**How to complete this task**
Keep the wording of every entry exactly as it is while leaving the pictures out of your copy.

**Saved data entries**
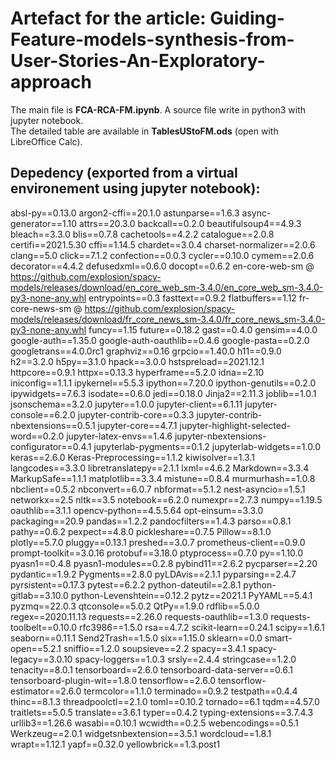 # Artefact for the article: Guiding-Feature-models-synthesis-from-User-Stories-An-Exploratory-approach
The main file is **FCA-RCA-FM.ipynb**. A source file write in python3 with jupyter notebook.  
The detailed table are available in **TablesUStoFM.ods** (open with LibreOffice Calc).  

## Depedency (exported from a virtual environement using jupyter notebook):  
absl-py==0.13.0
argon2-cffi==20.1.0
astunparse==1.6.3
async-generator==1.10
attrs==20.3.0
backcall==0.2.0
beautifulsoup4==4.9.3
bleach==3.3.0
blis==0.7.8
cachetools==4.2.2
catalogue==2.0.8
certifi==2021.5.30
cffi==1.14.5
chardet==3.0.4
charset-normalizer==2.0.6
clang==5.0
click==7.1.2
confection==0.0.3
cycler==0.10.0
cymem==2.0.6
decorator==4.4.2
defusedxml==0.6.0
docopt==0.6.2
en-core-web-sm @ https://github.com/explosion/spacy-models/releases/download/en_core_web_sm-3.4.0/en_core_web_sm-3.4.0-py3-none-any.whl
entrypoints==0.3
fasttext==0.9.2
flatbuffers==1.12
fr-core-news-sm @ https://github.com/explosion/spacy-models/releases/download/fr_core_news_sm-3.4.0/fr_core_news_sm-3.4.0-py3-none-any.whl
funcy==1.15
future==0.18.2
gast==0.4.0
gensim==4.0.0
google-auth==1.35.0
google-auth-oauthlib==0.4.6
google-pasta==0.2.0
googletrans==4.0.0rc1
graphviz==0.16
grpcio==1.40.0
h11==0.9.0
h2==3.2.0
h5py==3.1.0
hpack==3.0.0
hstspreload==2021.12.1
httpcore==0.9.1
httpx==0.13.3
hyperframe==5.2.0
idna==2.10
iniconfig==1.1.1
ipykernel==5.5.3
ipython==7.20.0
ipython-genutils==0.2.0
ipywidgets==7.6.3
isodate==0.6.0
jedi==0.18.0
Jinja2==2.11.3
joblib==1.0.1
jsonschema==3.2.0
jupyter==1.0.0
jupyter-client==6.1.11
jupyter-console==6.2.0
jupyter-contrib-core==0.3.3
jupyter-contrib-nbextensions==0.5.1
jupyter-core==4.7.1
jupyter-highlight-selected-word==0.2.0
jupyter-latex-envs==1.4.6
jupyter-nbextensions-configurator==0.4.1
jupyterlab-pygments==0.1.2
jupyterlab-widgets==1.0.0
keras==2.6.0
Keras-Preprocessing==1.1.2
kiwisolver==1.3.1
langcodes==3.3.0
libretranslatepy==2.1.1
lxml==4.6.2
Markdown==3.3.4
MarkupSafe==1.1.1
matplotlib==3.3.4
mistune==0.8.4
murmurhash==1.0.8
nbclient==0.5.2
nbconvert==6.0.7
nbformat==5.1.2
nest-asyncio==1.5.1
networkx==2.5
nltk==3.5
notebook==6.2.0
numexpr==2.7.3
numpy==1.19.5
oauthlib==3.1.1
opencv-python==4.5.5.64
opt-einsum==3.3.0
packaging==20.9
pandas==1.2.2
pandocfilters==1.4.3
parso==0.8.1
pathy==0.6.2
pexpect==4.8.0
pickleshare==0.7.5
Pillow==8.1.0
plotly==5.7.0
pluggy==0.13.1
preshed==3.0.7
prometheus-client==0.9.0
prompt-toolkit==3.0.16
protobuf==3.18.0
ptyprocess==0.7.0
py==1.10.0
pyasn1==0.4.8
pyasn1-modules==0.2.8
pybind11==2.6.2
pycparser==2.20
pydantic==1.9.2
Pygments==2.8.0
pyLDAvis==2.1.1
pyparsing==2.4.7
pyrsistent==0.17.3
pytest==6.2.2
python-dateutil==2.8.1
python-gitlab==3.10.0
python-Levenshtein==0.12.2
pytz==2021.1
PyYAML==5.4.1
pyzmq==22.0.3
qtconsole==5.0.2
QtPy==1.9.0
rdflib==5.0.0
regex==2020.11.13
requests==2.26.0
requests-oauthlib==1.3.0
requests-toolbelt==0.10.0
rfc3986==1.5.0
rsa==4.7.2
scikit-learn==0.24.1
scipy==1.6.1
seaborn==0.11.1
Send2Trash==1.5.0
six==1.15.0
sklearn==0.0
smart-open==5.2.1
sniffio==1.2.0
soupsieve==2.2
spacy==3.4.1
spacy-legacy==3.0.10
spacy-loggers==1.0.3
srsly==2.4.4
stringcase==1.2.0
tenacity==8.0.1
tensorboard==2.6.0
tensorboard-data-server==0.6.1
tensorboard-plugin-wit==1.8.0
tensorflow==2.6.0
tensorflow-estimator==2.6.0
termcolor==1.1.0
terminado==0.9.2
testpath==0.4.4
thinc==8.1.3
threadpoolctl==2.1.0
toml==0.10.2
tornado==6.1
tqdm==4.57.0
traitlets==5.0.5
translate==3.6.1
typer==0.4.2
typing-extensions==3.7.4.3
urllib3==1.26.6
wasabi==0.10.1
wcwidth==0.2.5
webencodings==0.5.1
Werkzeug==2.0.1
widgetsnbextension==3.5.1
wordcloud==1.8.1
wrapt==1.12.1
yapf==0.32.0
yellowbrick==1.3.post1
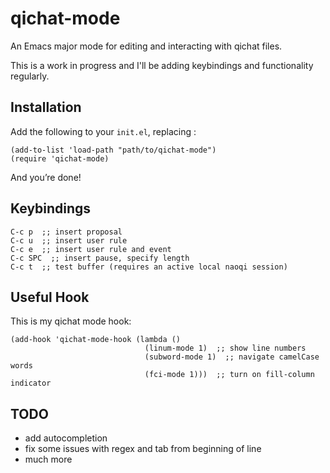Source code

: # qichat-mode

An Emacs major mode for editing and interacting with qichat files.

This is a work in progress and I'll be adding keybindings and functionality regularly.


## Installation

Add the following to your `init.el`, replacing :

    (add-to-list 'load-path "path/to/qichat-mode")
    (require 'qichat-mode)

And you’re done!

## Keybindings

    C-c p  ;; insert proposal
    C-c u  ;; insert user rule
    C-c e  ;; insert user rule and event
    C-c SPC  ;; insert pause, specify length
    C-c t  ;; test buffer (requires an active local naoqi session)


## Useful Hook

This is my qichat mode hook:

    (add-hook 'qichat-mode-hook (lambda ()
                                  (linum-mode 1)  ;; show line numbers
                                  (subword-mode 1)  ;; navigate camelCase words
                                  (fci-mode 1)))  ;; turn on fill-column indicator

## TODO
- add autocompletion
- fix some issues with regex and tab from beginning of line
- much more

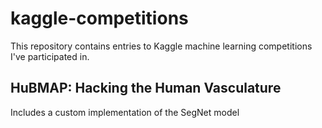 # kaggle-competitions

This repository contains entries to Kaggle machine learning competitions I've participated in.

## HuBMAP: Hacking the Human Vasculature
Includes a custom implementation of the SegNet model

**Final answer**
 # Artefact for the article: Guiding-Feature-models-synthesis-from-User-Stories-An-Exploratory-approach
The main file is **FCA-RCA-FM.ipynb**. A source file write in python3 with jupyter notebook.  
The detailed table are available in **TablesUStoFM.ods** (open with LibreOffice Calc).  

## Depedency (exported from a virtual environement using jupyter notebook):  
absl-py==0.13.0
argon2-cffi==20.1.0
astunparse==1.6.3
async-generator==1.10
attrs==20.3.0
backcall==0.2.0
beautifulsoup4==4.9.3
bleach==3.3.0
blis==0.7.8
cachetools==4.2.2
catalogue==2.0.8
certifi==2021.5.30
cffi==1.14.5
chardet==3.0.4
charset-normalizer==2.0.6
clang==5.0
click==7.1.2
confection==0.0.3
cycler==0.10.0
cymem==2.0.6
decorator==4.4.2
defusedxml==0.6.0
docopt==0.6.2
en-core-web-sm @ https://github.com/explosion/spacy-models/releases/download/en_core_web_sm-3.4.0/en_core_web_sm-3.4.0-py3-none-any.whl
entrypoints==0.3
fasttext==0.9.2
flatbuffers==1.12
fr-core-news-sm @ https://github.com/explosion/spacy-models/releases/download/fr_core_news_sm-3.4.0/fr_core_news_sm-3.4.0-py3-none-any.whl
funcy==1.15
future==0.18.2
gast==0.4.0
gensim==4.0.0
google-auth==1.35.0
google-auth-oauthlib==0.4.6
google-pasta==0.2.0
googletrans==4.0.0rc1
graphviz==0.16
grpcio==1.40.0
h11==0.9.0
h2==3.2.0
h5py==3.1.0
hpack==3.0.0
hstspreload==2021.12.1
httpcore==0.9.1
httpx==0.13.3
hyperframe==5.2.0
idna==2.10
iniconfig==1.1.1
ipykernel==5.5.3
ipython==7.20.0
ipython-genutils==0.2.0
ipywidgets==7.6.3
isodate==0.6.0
jedi==0.18.0
Jinja2==2.11.3
joblib==1.0.1
jsonschema==3.2.0
jupyter==1.0.0
jupyter-client==6.1.11
jupyter-console==6.2.0
jupyter-contrib-core==0.3.3
jupyter-contrib-nbextensions==0.5.1
jupyter-core==4.7.1
jupyter-highlight-selected-word==0.2.0
jupyter-latex-envs==1.4.6
jupyter-nbextensions-configurator==0.4.1
jupyterlab-pygments==0.1.2
jupyterlab-widgets==1.0.0
keras==2.6.0
Keras-Preprocessing==1.1.2
kiwisolver==1.3.1
langcodes==3.3.0
libretranslatepy==2.1.1
lxml==4.6.2
Markdown==3.3.4
MarkupSafe==1.1.1
matplotlib==3.3.4
mistune==0.8.4
murmurhash==1.0.8
nbclient==0.5.2
nbconvert==6.0.7
nbformat==5.1.2
nest-asyncio==1.5.1
networkx==2.5
nltk==3.5
notebook==6.2.0
numexpr==2.7.3
numpy==1.19.5
oauthlib==3.1.1
opencv-python==4.5.5.64
opt-einsum==3.3.0
packaging==20.9
pandas==1.2.2
pandocfilters==1.4.3
parso==0.8.1
pathy==0.6.2
pexpect==4.8.0
pickleshare==0.7.5
Pillow==8.1.0
plotly==5.7.0
pluggy==0.13.1
preshed==3.0.7
prometheus-client==0.9.0
prompt-toolkit==3.0.16
protobuf==3.18.0
ptyprocess==0.7.0
py==1.10.0
pyasn1==0.4.8
pyasn1-modules==0.2.8
pybind11==2.6.2
pycparser==2.20
pydantic==1.9.2
Pygments==2.8.0
pyLDAvis==2.1.1
pyparsing==2.4.7
pyrsistent==0.17.3
pytest==6.2.2
python-dateutil==2.8.1
python-gitlab==3.10.0
python-Levenshtein==0.12.2
pytz==2021.1
PyYAML==5.4.1
pyzmq==22.0.3
qtconsole==5.0.2
QtPy==1.9.0
rdflib==5.0.0
regex==2020.11.13
requests==2.26.0
requests-oauthlib==1.3.0
requests-toolbelt==0.10.0
rfc3986==1.5.0
rsa==4.7.2
scikit-learn==0.24.1
scipy==1.6.1
seaborn==0.11.1
Send2Trash==1.5.0
six==1.15.0
sklearn==0.0
smart-open==5.2.1
sniffio==1.2.0
soupsieve==2.2
spacy==3.4.1
spacy-legacy==3.0.10
spacy-loggers==1.0.3
srsly==2.4.4
stringcase==1.2.0
tenacity==8.0.1
tensorboard==2.6.0
tensorboard-data-server==0.6.1
tensorboard-plugin-wit==1.8.0
tensorflow==2.6.0
tensorflow-estimator==2.6.0
termcolor==1.1.0
terminado==0.9.2
testpath==0.4.4
thinc==8.1.3
threadpoolctl==2.1.0
toml==0.10.2
tornado==6.1
tqdm==4.57.0
traitlets==5.0.5
translate==3.6.1
typer==0.4.2
typing-extensions==3.7.4.3
urllib3==1.26.6
wasabi==0.10.1
wcwidth==0.2.5
webencodings==0.5.1
Werkzeug==2.0.1
widgetsnbextension==3.5.1
wordcloud==1.8.1
wrapt==1.12.1
yapf==0.32.0
yellowbrick==1.3.post1
Source code

: # qichat-mode

An Emacs major mode for editing and interacting with qichat files.

This is a work in progress and I'll be adding keybindings and functionality regularly.


## Installation

Add the following to your `init.el`, replacing :

    (add-to-list 'load-path "path/to/qichat-mode")
    (require 'qichat-mode)

And you’re done!

## Keybindings

    C-c p  ;; insert proposal
    C-c u  ;; insert user rule
    C-c e  ;; insert user rule and event
    C-c SPC  ;; insert pause, specify length
    C-c t  ;; test buffer (requires an active local naoqi session)


## Useful Hook

This is my qichat mode hook:

    (add-hook 'qichat-mode-hook (lambda ()
                                  (linum-mode 1)  ;; show line numbers
                                  (subword-mode 1)  ;; navigate camelCase words
                                  (fci-mode 1)))  ;; turn on fill-column indicator

## TODO
- add autocompletion
- fix some issues with regex and tab from beginning of line
- much more

 # kaggle-competitions

This repository contains entries to Kaggle machine learning competitions I've participated in.

## HuBMAP: Hacking the Human Vasculature
Includes a custom implementation of the SegNet model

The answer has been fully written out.